It was the Archbishop’s doorstep that proved to be both ‘the stone that the builders rejected’ (Matthew 21.42) and a ‘stumbling block to many’ (1 Corinthians 1.23) – quite literally: as the Hall was dedicated, the vicar confessed that the stone the Archbishop had laid as an entrance stone now supported the kitchen sink: ‘it had proved to be an obstacle in its original place’, the vicar explained.

Our lessons today (Malachi 3:1-4,Hebrews 2:14-18Luke 2:22-40) remind us that our faith is not always a bright ‘light for revelation to the Gentiles and for glory to God’s people’, but that it sometimes can be a stumbling block, can be ‘a sign that will be opposed’, as our Gospel reading puts it (Luke 2.32, 34). They encourage us to place our hope in the One who was rejected by many, Jesus Christ, and to become ambassadors of that hope. And they give us the example of two faithful people, Simeon and Anna, as signs of that longing, and proclamation.

‘Master, now you are dismissing your servant in peace’, Simeon prays holding the infant Jesus in his arms, we heard in our Gospel reading (Luke 2.19). Simeon has become old while waiting for the promised Saviour. Now he can contentedly take his leave, in the certain knowledge that the Saviour has come among his people. Simeon, we read in our Gospel reading, was looking forward to ‘the consolation of Israel’ Luke 2.25). The commentators tell us that this term was used to describe the coming of the Messiah, picking up the prophet Isaiah’s rallying cry to the exiled people of God in Babylon: ‘Comfort, comfort, my people’ (Isaiah 40.1). Simeon had spent a lifetime longing for that promised hope. Now at last salvation is at hand, not only for his own people, but for all nations who seek to share in the hope of the Messiah. Now, at last, he can go home to God, can ‘depart in peace’.

If I have suggested an image of Simeon as a fully contented man with a message that brings nothing but comfort then, I am afraid, I have only described one side of the man. For Simeon knew well about how faith, like your erstwhile Church Hall doorstep, can be a stumbling block; how its challenging message may give offence, can feel like ‘an obstacle in its original place’. His prophetic words, addressed to Mary and Joseph, then, temper his own consolation and desire to depart in peace, with a distinctive shadow of darkness.

Where the prophets foretold how God would set free his people by an act of power—a physical act of liberation—Simeon foresees an altogether different fate for Israel: not so much a sunlit highway for the Lord, prepared by his faithful messenger, but rather more a valley of the shadow of death. The end may yet be glorious, but the path there will be a Via Dolorosa, a way of suffering and a crown of thorns. The doom of Israel is foretold in this Infant, born to be a crucified King. While Simeon speaks of light and glory, he also points to ‘the time of cords and scourges and lamentation’.
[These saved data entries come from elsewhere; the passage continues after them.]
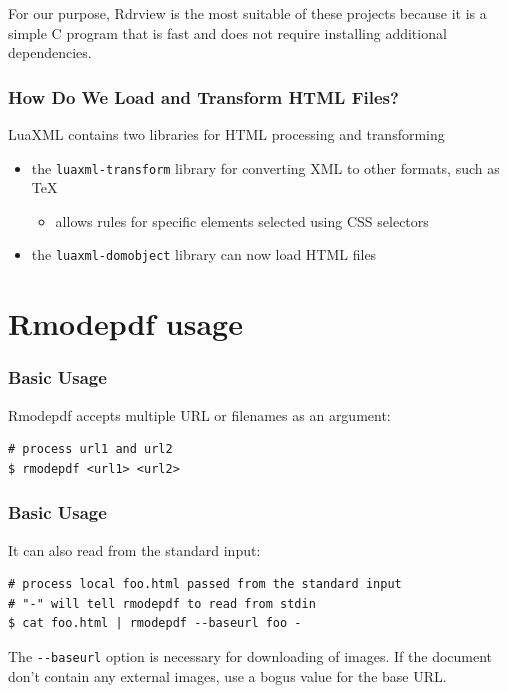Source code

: For our purpose, Rdrview is the most suitable of these projects because it is a
simple C program that is fast and does not require installing additional
dependencies.



\begin{frame}[fragile]
  \frametitle{How Do We Load and Transform HTML Files?}
  LuaXML contains two libraries for HTML processing and transforming
  \begin{itemize}
    \item the \verb|luaxml-transform| library for converting XML to other formats, such as \TeX
      \begin{itemize}
        \item allows rules for specific elements selected using CSS selectors
      \end{itemize}
    \item the \verb|luaxml-domobject| library can now load HTML files
  \end{itemize}
\end{frame}

\section{Rmodepdf usage}

\begin{frame}[fragile]
  \frametitle{Basic Usage}

  \begin{block}{Rmodepdf accepts multiple URL or filenames as an argument:}

    \begin{verbatim}
# process url1 and url2
$ rmodepdf <url1> <url2>
    \end{verbatim}
  \end{block}
\end{frame}


\begin{frame}[fragile]
  \frametitle{Basic Usage}
  \begin{block}{It can also read from the standard input:}
\begin{verbatim}
# process local foo.html passed from the standard input
# "-" will tell rmodepdf to read from stdin
$ cat foo.html | rmodepdf --baseurl foo - 
\end{verbatim}
\end{block}
\end{frame}

The \verb|--baseurl| option is necessary for downloading of images. If the document don't contain any external images, 
use a bogus value for the base URL.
‘This child is destined for the falling and rising of many in Israel’, Simeon proclaims as he blessed Mary and Joseph (Luke 2.34). The first stumbling block for Simeon’s contemporaries surely is that the ‘many’ in Israel are both the chosen people as well as the ‘nations’, the gentiles, whom the child in the prophet’s arms will call to the radiant light of God’s goodness. If the prophet’s words that infant’s life is inextricably tied up with the fate of nations and people are unsettling, feel like ‘an obstacle in its original place’, then his blessing for the child’s mother is even less comforting: the lance, thrust into her Son’s lifeless side on Calvary, will be as if a sword would pierce her soul, too.
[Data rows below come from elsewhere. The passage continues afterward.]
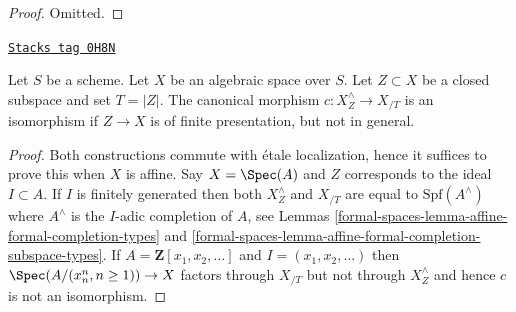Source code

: \begin{proof}
Omitted.
\end{proof}

\begin{lemma}
\label{formal-spaces-lemma-when-isomorphism}
\href{https://stacks.math.columbia.edu/tag/0H8N}{\texttt{Stacks tag 0H8N}}

Let $S$ be a scheme. Let $X$ be an algebraic space over $S$.
Let $Z \subset X$ be a closed subspace and set $T = |Z|$. The canonical
morphism $c : X^\wedge_Z \to X_{/T}$ is an isomorphism if $Z \to X$
is of finite presentation, but not in general.
\end{lemma}

\begin{proof}
Both constructions commute with \'etale localization, hence it suffices
to prove this when $X$ is affine. Say $X = \Spec(A)$ and $Z$ corresponds
to the ideal $I \subset A$. If $I$ is finitely generated then both
$X^\wedge_Z$ and $X_{/T}$ are equal to $\text{Spf}(A^\wedge)$ where $A^\wedge$
is the $I$-adic completion of $A$, see
Lemmas \ref{formal-spaces-lemma-affine-formal-completion-types} and
\ref{formal-spaces-lemma-affine-formal-completion-subspace-types}.
If $A = \mathbf{Z}[x_1, x_2, \ldots]$ and $I = (x_1, x_2, \ldots)$
then $\Spec(A/(x_n^n, n \geq 1)) \to X$ factors through $X_{/T}$
but not through $X^\wedge_Z$ and hence $c$ is not an isomorphism.
\end{proof}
Simeon’s prophecy is mirrored in our reading from the epistle to the Hebrews (Hebrews 2.14-18). There the promised Messiah, whom we today see presented to the Lord as an infant, is shown to be the last High Priest of Israel who, will sacrifice himself for our sake: ‘so that through death he might … free those who all their lives were held in slavery by the fear of death’ (Hebrews 2.14-5). The destiny of Mary’s child’s, today’s epistle reading makes clear, is to be the final offering to be sacrificed in the Temple, the ‘sacrifice of atonement for the sins of the people’ as well as to be the last, the ‘merciful and faithful, high priest in the service of God’ (Hebrews 2.17).
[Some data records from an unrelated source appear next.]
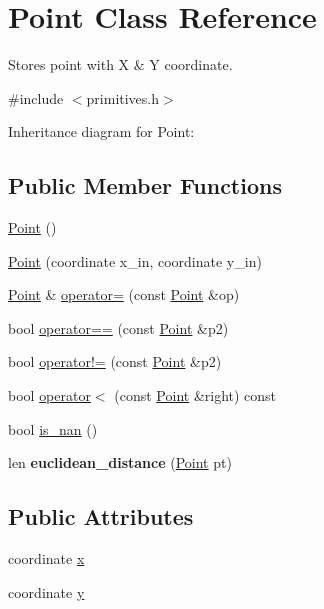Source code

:\hypertarget{classPoint}{}\section{Point Class Reference}
\label{classPoint}


Stores point with X \& Y coordinate.  




{\ttfamily \#include $<$primitives.\+h$>$}



Inheritance diagram for Point\+:
\subsection*{Public Member Functions}
\begin{DoxyCompactItemize}
\item 
\hyperlink{classPoint_ad92f2337b839a94ce97dcdb439b4325a}{Point} ()
\item 
\hyperlink{classPoint_af7373698b9fafc53b0a5d06e511642e1}{Point} (coordinate x\+\_\+in, coordinate y\+\_\+in)
\item 
\hyperlink{classPoint}{Point} \& \hyperlink{classPoint_a2e142edc132377fdc6873f6549daab2d}{operator=} (const \hyperlink{classPoint}{Point} \&op)
\item 
bool \hyperlink{classPoint_ac7bc64b9a683d5fb35780c739779f2fc}{operator==} (const \hyperlink{classPoint}{Point} \&p2)
\item 
bool \hyperlink{classPoint_ade5f3908ec0e412aea8c3e12f5d0e26f}{operator!=} (const \hyperlink{classPoint}{Point} \&p2)
\item 
bool \hyperlink{classPoint_a2d285a505e84d64a96974d5247e8ae7a}{operator$<$} (const \hyperlink{classPoint}{Point} \&right) const
\item 
bool \hyperlink{classPoint_a2bc8aed929f6be2b543ba2f26b8a5f72}{is\+\_\+nan} ()
\item 
\mbox{\label{classPoint_ad67dc97c8669077462b8b72492d68df0}} 
len {\bfseries euclidean\+\_\+distance} (\hyperlink{classPoint}{Point} pt)
\end{DoxyCompactItemize}
\subsection*{Public Attributes}
\begin{DoxyCompactItemize}
\item 
coordinate \hyperlink{classPoint_a2e5bf2da8d7f35ef2ca707ae5ec1929b}{x}
\item 
coordinate \hyperlink{classPoint_a4390d37c7ed19ad07212fc84df2fe26e}{y}
\end{DoxyCompactItemize}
Jesus’ offering in the temple—both as an infant in Simeon’s arms, and as the last High Priest of Israel on the cross—initiates a new relationship with God, today’s festival makes clear. The stumbling blocks of Simeon’s prophecy lie not only in naming the child in his arms as the promised Messiah, but by proclaiming, in the sacred precincts of the Jerusalem Temple, that here was the final High Priest who would do away with sacrifices for sin forever, the One who would open the Temple to all nations in order to be ‘the light to lighten the gentiles’ (Luke 2.32); words that surely would have been offensive to any believing Temple worshipper, would have been an ‘obstacle in its original place’.

In the midst of the Temple, as Jesus is presented to the Lord, Simeon prophecies that the Temple’s very purpose will come to an end: the child himself will be the ‘sacrifice of atonement for the sins of the people’ our epistle speaks about (Hebrews 2.17). And indeed, the epistle to the Hebrew reminds us later that, at the moment the curtain that separated the Holy of Holies from the precincts of the Jerusalem Temple was torn in two, at the moment at which Jesus dies on the cross, the relationship between God and his people had been fundamentally redefined.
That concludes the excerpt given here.